🚗 Vehicle Market Segmentation – Clustering Analysis

Quick Snapshot

Dataset: Vehicle specifications (156 records, 8 numerical features)
Task: Market segmentation (unsupervised learning / clustering)
Techniques compared: Hierarchical Clustering, K-Means
Best clustering: Hierarchical Clustering (Ward / Average Linkage)
Key insight: Vehicles naturally group by engine size, horsepower, weight, and dimensions

📌 Project Overview

This project applies unsupervised machine learning clustering techniques to segment vehicles based on technical specifications.

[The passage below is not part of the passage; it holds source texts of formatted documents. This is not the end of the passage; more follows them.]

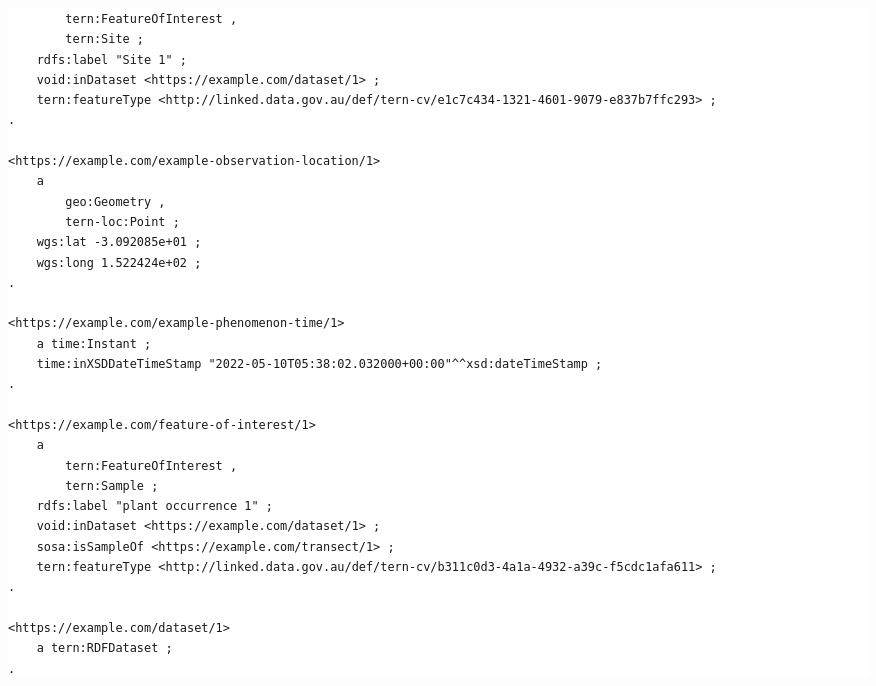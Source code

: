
 ```turtle
        tern:FeatureOfInterest ,
        tern:Site ;
    rdfs:label "Site 1" ;
    void:inDataset <https://example.com/dataset/1> ;
    tern:featureType <http://linked.data.gov.au/def/tern-cv/e1c7c434-1321-4601-9079-e837b7ffc293> ;
.

<https://example.com/example-observation-location/1>
    a
        geo:Geometry ,
        tern-loc:Point ;
    wgs:lat -3.092085e+01 ;
    wgs:long 1.522424e+02 ;
.

<https://example.com/example-phenomenon-time/1>
    a time:Instant ;
    time:inXSDDateTimeStamp "2022-05-10T05:38:02.032000+00:00"^^xsd:dateTimeStamp ;
.

<https://example.com/feature-of-interest/1>
    a
        tern:FeatureOfInterest ,
        tern:Sample ;
    rdfs:label "plant occurrence 1" ;
    void:inDataset <https://example.com/dataset/1> ;
    sosa:isSampleOf <https://example.com/transect/1> ;
    tern:featureType <http://linked.data.gov.au/def/tern-cv/b311c0d3-4a1a-4932-a39c-f5cdc1afa611> ;
.

<https://example.com/dataset/1>
    a tern:RDFDataset ;
.

```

Note: The dataset was provided as a Data Science Bootcamp task and does not represent any real vehicle market data. This is purely an educational exercise.

Objective:

Discover natural vehicle clusters
Compare Hierarchical Clustering vs K-Means
Determine optimal number of clusters
Translate clustering results into business insights

🎯 Background

Segment vehicles using technical specs: engine, horsepower, weight, size, fuel efficiency
Compare multiple clustering algorithms using silhouette score and cluster interpretability
Identify which approach produces the most meaningful and balanced clusters
Support hypothetical business decisions, like product positioning or prototype comparison

🗂️ Dataset Overview

Source: Provided by Data Science Bootcamp (156 records)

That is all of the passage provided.